Labs and demos for courses for GCP Training.

github.com / GoogleCloudPlatform / python-docs-samples

Python samples for Google Cloud Platform products.

Datasets

The public data sources for your machine learning experiments.

Sandboxes

Environments for writing and running code in your browser.

Open Colab · New Notebook

Colab is a hosted Jupyter Notebook service that requires no setup to use and provides free access to computing resources, including GPUs and TPUs. Colab is especially well suited to machine learning, data science, and education.

Machine Learning

Machine Learning Glossary by Google defines many general machine learning terms, plus terms specific to TensorFlow.

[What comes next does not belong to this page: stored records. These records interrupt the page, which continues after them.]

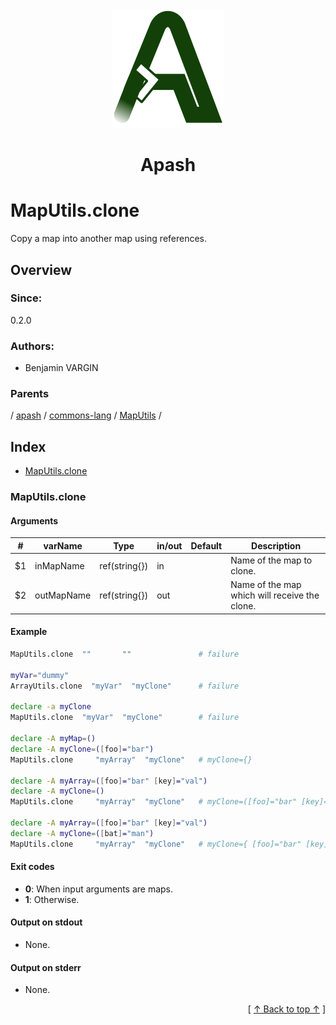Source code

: 
<div align='center' id='apash-top'>
  <a href='https://github.com/hastec-fr/apash'>
    <img alt='apash-logo' src='../../../../../../assets/apash-logo.svg'/>
  </a>

  # Apash
</div>

# MapUtils.clone

Copy a map into another map using references.

## Overview

### Since:
0.2.0

### Authors:
* Benjamin VARGIN

### Parents
<!-- apash.parentBegin -->
[](../../../../.md) / [apash](../../../apash.md) / [commons-lang](../../commons-lang.md) / [MapUtils](../MapUtils.md) / 
<!-- apash.parentEnd -->

## Index

* [MapUtils.clone](#maputilsclone)

### MapUtils.clone

#### Arguments
| #      | varName        | Type          | in/out   | Default    | Description                          |
|--------|----------------|---------------|----------|------------|--------------------------------------|
| $1     | inMapName      | ref(string{}) | in       |            | Name of the map to clone.            |
| $2     | outMapName     | ref(string{}) | out      |            | Name of the map which will receive the clone.|

#### Example
```bash
MapUtils.clone  ""       ""               # failure

myVar="dummy"
ArrayUtils.clone  "myVar"  "myClone"      # failure

declare -a myClone
MapUtils.clone  "myVar"  "myClone"        # failure

declare -A myMap=()
declare -A myClone=([foo]="bar")
MapUtils.clone     "myArray"  "myClone"   # myClone={}

declare -A myArray=([foo]="bar" [key]="val")
declare -A myClone=()
MapUtils.clone     "myArray"  "myClone"   # myClone=([foo]="bar" [key]="val")

declare -A myArray=([foo]="bar" [key]="val")
declare -A myClone=([bat]="man")
MapUtils.clone     "myArray"  "myClone"   # myClone={ [foo]="bar" [key]="val" }

```

#### Exit codes

* **0**: When input arguments are maps.
* **1**: Otherwise.

#### Output on stdout

* None.

#### Output on stderr

* None.


  <div align='right'>[ <a href='#apash-top'>↑ Back to top ↑</a> ]</div>

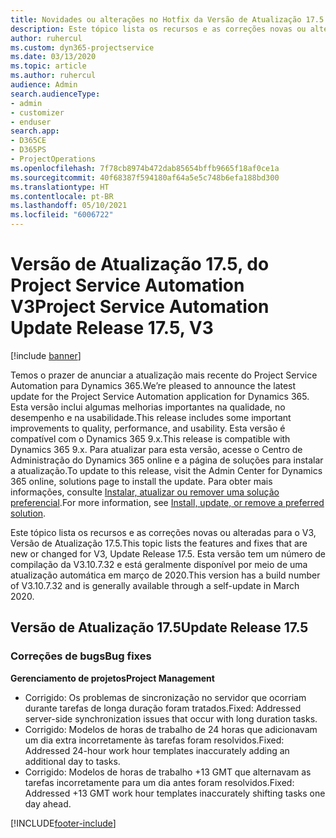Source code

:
 ```yaml
---
title: Novidades ou alterações no Hotfix da Versão de Atualização 17.5 do Project Service Automation V3
description: Este tópico lista os recursos e as correções novas ou alteradas disponíveis na Versão de Atualização 17.5 do Project Service Automation V3.
author: ruhercul
ms.custom: dyn365-projectservice
ms.date: 03/13/2020
ms.topic: article
ms.author: ruhercul
audience: Admin
search.audienceType:
- admin
- customizer
- enduser
search.app:
- D365CE
- D365PS
- ProjectOperations
ms.openlocfilehash: 7f78cb8974b472dab85654bffb9665f18af0ce1a
ms.sourcegitcommit: 40f68387f594180af64a5e5c748b6efa188bd300
ms.translationtype: HT
ms.contentlocale: pt-BR
ms.lasthandoff: 05/10/2021
ms.locfileid: "6006722"
---
```

# <a name="project-service-automation-update-release-175-v3"></a><span data-ttu-id="93814-103">Versão de Atualização 17.5, do Project Service Automation V3</span><span class="sxs-lookup"><span data-stu-id="93814-103">Project Service Automation Update Release 17.5, V3</span></span>

[!include [banner](../includes/psa-now-project-operations.md)]

<span data-ttu-id="93814-104">Temos o prazer de anunciar a atualização mais recente do Project Service Automation para Dynamics 365.</span><span class="sxs-lookup"><span data-stu-id="93814-104">We’re pleased to announce the latest update for the Project Service Automation application for Dynamics 365.</span></span> <span data-ttu-id="93814-105">Esta versão inclui algumas melhorias importantes na qualidade, no desempenho e na usabilidade.</span><span class="sxs-lookup"><span data-stu-id="93814-105">This release includes some important improvements to quality, performance, and usability.</span></span>  <span data-ttu-id="93814-106">Esta versão é compatível com o Dynamics 365 9.x.</span><span class="sxs-lookup"><span data-stu-id="93814-106">This release is compatible with Dynamics 365 9.x.</span></span> <span data-ttu-id="93814-107">Para atualizar para esta versão, acesse o Centro de Administração do Dynamics 365 online e a página de soluções para instalar a atualização.</span><span class="sxs-lookup"><span data-stu-id="93814-107">To update to this release, visit the Admin Center for Dynamics 365 online, solutions page to install the update.</span></span> <span data-ttu-id="93814-108">Para obter mais informações, consulte [Instalar, atualizar ou remover uma solução preferencial](/power-platform/admin/install-remove-preferred-solution).</span><span class="sxs-lookup"><span data-stu-id="93814-108">For more information, see [Install, update, or remove a preferred solution](/power-platform/admin/install-remove-preferred-solution).</span></span>

<span data-ttu-id="93814-109">Este tópico lista os recursos e as correções novas ou alteradas para o V3, Versão de Atualização 17.5.</span><span class="sxs-lookup"><span data-stu-id="93814-109">This topic lists the features and fixes that are new or changed for V3, Update Release 17.5.</span></span> <span data-ttu-id="93814-110">Esta versão tem um número de compilação da V3.10.7.32 e está geralmente disponível por meio de uma atualização automática em março de 2020.</span><span class="sxs-lookup"><span data-stu-id="93814-110">This version has a build number of V3.10.7.32 and is generally available through a self-update in March 2020.</span></span>


## <a name="update-release-175"></a><span data-ttu-id="93814-111">Versão de Atualização 17.5</span><span class="sxs-lookup"><span data-stu-id="93814-111">Update Release 17.5</span></span>

### <a name="bug-fixes"></a><span data-ttu-id="93814-112">Correções de bugs</span><span class="sxs-lookup"><span data-stu-id="93814-112">Bug fixes</span></span>


<span data-ttu-id="93814-113">**Gerenciamento de projetos**</span><span class="sxs-lookup"><span data-stu-id="93814-113">**Project Management**</span></span>

- <span data-ttu-id="93814-114">Corrigido: Os problemas de sincronização no servidor que ocorriam durante tarefas de longa duração foram tratados.</span><span class="sxs-lookup"><span data-stu-id="93814-114">Fixed: Addressed server-side synchronization issues that occur with long duration tasks.</span></span>
- <span data-ttu-id="93814-115">Corrigido: Modelos de horas de trabalho de 24 horas que adicionavam um dia extra incorretamente às tarefas foram resolvidos.</span><span class="sxs-lookup"><span data-stu-id="93814-115">Fixed: Addressed 24-hour work hour templates inaccurately adding an additional day to tasks.</span></span>
- <span data-ttu-id="93814-116">Corrigido: Modelos de horas de trabalho +13 GMT que alternavam as tarefas incorretamente para um dia antes foram resolvidos.</span><span class="sxs-lookup"><span data-stu-id="93814-116">Fixed: Addressed +13 GMT work hour templates inaccurately shifting tasks one day ahead.</span></span>



[!INCLUDE[footer-include](../includes/footer-banner.md)]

Google’s Machine Learning Crash Course is an introduction to (the theory of) machine learning. Ignore the subtitle, there is no need to understand or learn TensorFlow to benefit from this course. All important mathematical concepts are at least referenced here, and many are explained quite well as well.

Other machine learning courses by Google are quite interesting too! 😈

DeepLearning.ai offers a great set of free courses.

End-to-end user journey for each model on BigQuery ML docs page will alert you to what's possible with BigQuery ML.

Generative AI learning path is one of the great resources available on Google Cloud Skills Boost.

Security

In addition to resources listed in the "Google Cloud fundamentals" section:

Protecting confidential data in Vertex AI Workbench user-managed notebooks is a blueprint solution by Google to protect your user-managed Vertex AI notebooks.

VPC Service Controls can be configured to enforce a security perimeter around your Google Cloud resources, reducing the risk of data exfiltration or data breach.

Organisation Policy Service allows you to set constraints at various levels of your Google Cloud resource hierarchy, restricting the ways in which these resources can be created and used, thus protecting yourself from security incidents and overspend.

Access Transparency logs are great for keeping an eye on Google personnel accessing your organisation's data 😈 This service is not enabled by default, you'd need a paid support package to enable the service. As of the time of writing, the basic support goes for $29 a month which is a steal, IMO, and under the current rules it will qualify you for enabling this service.

Python

There are too many books, online resources, and courses available on this. I learned a lot from this one -- Real Python. The free version is good but I think the subscription is worth it -- you get access to even more content and they do Office Hours on Slack where there is a very lively learner community.

Certification

If you approach it right, Google Cloud Certification offers a fantastic opportunity both to learn and practice new skills, and to validate your ability to design and build with Google Cloud technology.

Warning

Don't use "exam dumps" or past exams in any shape or form to prepare for your exam. Disregarding the ethical aspect, by skipping study you miss a valuable opportunity to actually learn a useful skill and grow as an individual. Don't do a disservice to yourself.

Associate level certification: Cloud Engineer

At the apex of the hierarchy there is Professional certification:

You can opt in to have your earnder certification credentials public on Google Cloud Skills Directory, powered by Credly.

For TensorFlow ML library, there is a TensorFlow Developer Certificate.

And for infrastructure automation Terraform Associate is the way to go. The official study guide is quite good.

Renamed products

Some changes in product names. You might see the old names in some places—for example, in videos.

  • Vertex AI Search and Conversation is now Vertex AI Agent Builder 🔗 (April 24, 2024)

    • Vertex AI Search kept its name
    • Vertex AI Conversation to Vertex AI Agents
  • Generative AI App Builder is now Vertex AI Search and Conversation 🔗 (October 09, 2023)

    • Enterprise Search to Vertex AI Search
    • Conversational AI to Vertex AI Conversation
  • Bard is now Gemini

  • Duet AI is now Gemini and Gemini for Workspace

  • Vertex AI was AI Platform until 🔗 May 18, 2021. Some APIs and endpoint domain names still use the old name.